BENGKALIS, GORIAU.COM - Sebagian masyarakat pulau Bengkalis sedang dihadapkan pada kondisi yang kurang menguntungkan, terutama para petani karet. Hampir dua bulan terakhir, petani karet lebih banyak nganggunrya ketimbang menakik atau menoreh pohon karet mereka, karena musim penghujan. Tidak hanya soal musim penghujan, tapi juga harga karet yang jatuh ke level terendah membuat semangat petani memudar.

Kegundahan Mazlan (41) dan ratusan petani karet di Kecamatan Bantan dan Bengkalis semakin bertambah, ketika harga-harga kebutuhan dapur mulai meroket dampak kenaikan harga BBM yang ditetapkan pemerintah beberapa waktu lalu.

Sebagian petani karet ada yang mengadu nasib ke kota, menjadi buruh bangunan, sebagian lagi menjadi buruh serabutan, apapun pekerjaan dilakukan asal menghasilka dan halal. Sementara Mazlan dan petani lainnya terpaksa mengadu nasib ke negeri Ringgit Malaysia.

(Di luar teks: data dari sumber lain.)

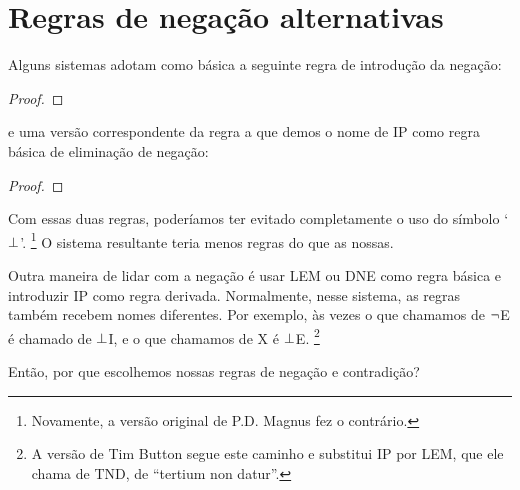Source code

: \section{Regras de negação alternativas}
Alguns sistemas adotam como básica a seguinte regra de introdução da negação: 
\begin{proof}
	\open
	\close
\end{proof}
e uma versão correspondente da regra a que demos o nome de IP como regra básica de eliminação de negação: 
\begin{proof}
	\open
	\close
\end{proof}
Com essas duas regras, poderíamos ter evitado completamente o uso do símbolo `$\bot$'. \footnote{Novamente, a versão original de P.D. Magnus fez o contrário.} O sistema resultante teria menos regras do que as nossas.

Outra maneira de lidar com a negação é usar LEM ou DNE como regra básica e introduzir IP como regra derivada. Normalmente, nesse sistema, as regras também recebem nomes diferentes. Por exemplo, às vezes o que chamamos de $\neg$E é chamado de $\bot$I, e o que chamamos de X é $\bot$E. \footnote{A versão de Tim Button segue este caminho e substitui IP por LEM, que ele chama de TND, de ``tertium non datur''.} 

Então, por que escolhemos nossas regras de negação e contradição?

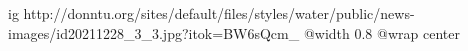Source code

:  
 
 
 
 

\ifcmt
  ig http://donntu.org/sites/default/files/styles/water/public/news-images/id20211228_3_3.jpg?itok=BW6sQcm_
  @width 0.8
	@wrap center
\fi
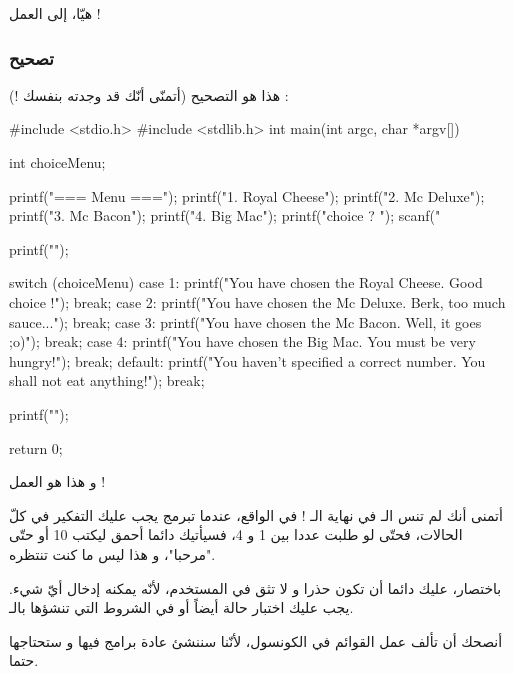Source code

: هيّا، إلى العمل !

\subsubsection{تصحيح}

هذا هو التصحيح (أتمنّى أنّك قد وجدته بنفسك !) :

\begin{Csource}
#include <stdio.h>
#include <stdlib.h>
int main(int argc, char *argv[])
{
	int choiceMenu;
	
	printf("=== Menu ===\n\n");
	printf("1. Royal Cheese\n");
	printf("2. Mc Deluxe\n");
	printf("3. Mc Bacon\n");
	printf("4. Big Mac\n");
	printf("\nYour choice ? ");
	scanf("%
	
	printf("\n");
	
	switch (choiceMenu)
	{
		case 1:
		printf("You have chosen the Royal Cheese. Good choice !");
		break;
		case 2:
		printf("You have chosen the Mc Deluxe. Berk, too much sauce...");
		break;
		case 3:
		printf("You have chosen the Mc Bacon. Well, it goes ;o)");
		break;
		case 4:
		printf("You have chosen the Big Mac. You must be very hungry!");
		break;
		default:
		printf("You haven't specified a correct number. You shall not eat anything!");
		break;
	}
	
	printf("\n\n");
	
	return 0;
}
\end{Csource}
و هذا هو العمل !

أتمنى أنك لم تنس الـ
 في نهاية الـ !
في الواقع، عندما تبرمج يجب عليك التفكير في كلّ الحالات،  فحتّى لو طلبت عددا بين 1 و 4، فسيأتيك دائما أحمق ليكتب 10 أو حتّى "مرحبا"،  و هذا ليس ما كنت تنتظره. 

باختصار، عليك دائما أن تكون حذرا و لا تثق في المستخدم، لأنّه يمكنه إدخال أيّ شيء. يجب عليك اختبار حالة
أيضاً أو 
في الشروط التي تنشؤها بالـ.

\begin{information}
أنصحك أن تألف عمل القوائم في الكونسول، لأنّنا سننشئ عادة برامج فيها و ستحتاجها حتما.
\end{information}
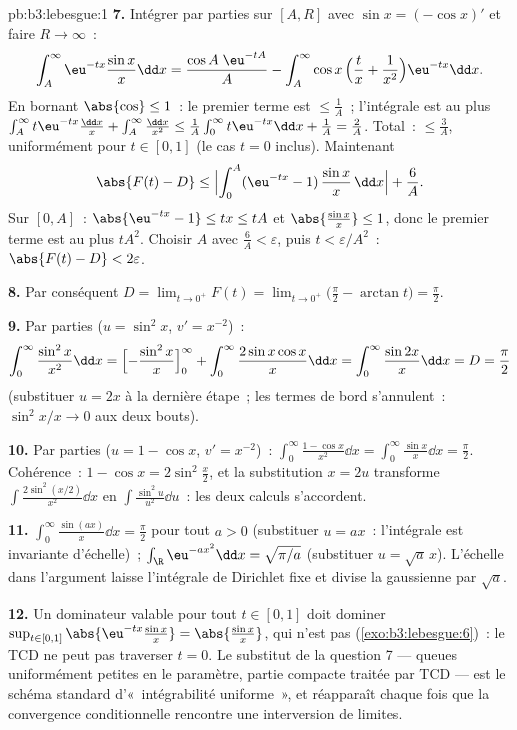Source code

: \begin{solution}{pb:b3:lebesgue:1}
\textbf{7.} Intégrer par parties sur $[A, R]$ avec $\sin x
= (-\cos x)'$ et faire $R \to \infty$~:
\[
\int_A^{\infty}\eu^{-tx}\frac{\sin x}x\dd x
= \frac{\cos A\;\eu^{-tA}}{A}
- \int_A^\infty \cos x\,\Bigl(\frac tx +
\frac1{x^2}\Bigr)\eu^{-tx}\dd x .
\]
En bornant $\abs{\cos} \leq 1$~: le premier terme est $\leq
\frac1A$~; l'intégrale est au plus $\int_A^\infty
t\eu^{-tx}\frac{\dd x}x + \int_A^\infty\frac{\dd x}{x^2}
\leq \frac1A\int_0^\infty t\eu^{-tx}\dd x + \frac1A =
\frac2A$. Total~: $\leq \frac 3A$, uniformément pour $t
\in [0, 1]$ (le cas $t = 0$ inclus). Maintenant
\[
\abs{F(t) - D} \leq
\Bigl|\int_0^A(\eu^{-tx} - 1)\,\frac{\sin x}x\,\dd x\Bigr| +
\frac6A .
\]
Sur $[0, A]$~: $\abs{\eu^{-tx} - 1} \leq tx \leq tA$ et
$\abs{\frac{\sin x}x} \leq 1$, donc le premier terme est au
plus $tA^2$. Choisir $A$ avec $\frac6A < \varepsilon$,
puis $t < \varepsilon/A^2$~: $\abs{F(t) - D} <
2\varepsilon$.

\textbf{8.} Par conséquent $D = \lim_{t\to0^+}F(t) =
\lim_{t\to0^+}\bigl(\frac\pi2 - \arctan t\bigr) =
\frac\pi2$.

\textbf{9.} Par parties ($u = \sin^2x$, $v' = x^{-2}$)~:
\[
\int_0^\infty\frac{\sin^2x}{x^2}\dd x
= \Bigl[-\frac{\sin^2x}{x}\Bigr]_0^\infty +
\int_0^\infty\frac{2\sin x\cos x}{x}\dd x
= \int_0^\infty\frac{\sin 2x}{x}\dd x = D = \frac\pi2
\]
(substituer $u = 2x$ à la dernière étape~; les termes de
bord s'annulent~: $\sin^2 x/x \to 0$ aux deux bouts).

\textbf{10.} Par parties ($u = 1 - \cos x$, $v' =
x^{-2}$)~: $\int_0^\infty\frac{1 - \cos x}{x^2}\dd x =
\int_0^\infty\frac{\sin x}x\dd x = \frac\pi2$. Cohérence~:
$1 - \cos x = 2\sin^2\frac x2$, et la substitution $x =
2u$ transforme $\int\frac{2\sin^2(x/2)}{x^2}\dd x$ en
$\int\frac{\sin^2u}{u^2}\dd u$~: les deux calculs
s'accordent.

\textbf{11.} $\int_0^\infty\frac{\sin(ax)}x\dd x =
\frac\pi2$ pour tout $a > 0$ (substituer $u = ax$~:
l'intégrale est invariante d'échelle)~;
$\int_\R\eu^{-ax^2}\dd x = \sqrt{\pi/a}$ (substituer $u =
\sqrt a\,x$). L'échelle dans l'argument laisse l'intégrale
de Dirichlet fixe et divise la gaussienne par $\sqrt a$.

\textbf{12.} Un dominateur valable pour tout $t \in [0,1]$
doit dominer $\sup_{t\in[0,1]}\abs{\eu^{-tx}\frac{\sin
x}x} = \abs{\frac{\sin x}x}$, qui n'est pas 
(\cref{exo:b3:lebesgue:6})~: le TCD ne peut pas traverser $t
= 0$. Le substitut de la question 7 --- queues
uniformément petites en le paramètre, partie compacte
traitée par TCD --- est le schéma standard
d'«~intégrabilité uniforme~», et réapparaît chaque fois
que la convergence conditionnelle rencontre une
interversion de limites.


\end{solution}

Berangkat ke Malaysia sebetulnya pilihan terakhir, ketika memang di negeri sendiri mereka dihadapkan pada kondisi serba sulit. ''Mau noreh musimnya hujan terus, harga ojolpun turun, cuma Rp 5.500-Rp 6000/Kg. Sebagian kawan mengadu nasib menjadi buruh bangunan di Bengkalis. Mumpung ada yang nawarkan kerja di Malaysia, kita ikut sajalah,'' ujar Mazlan, Minggu (30/11).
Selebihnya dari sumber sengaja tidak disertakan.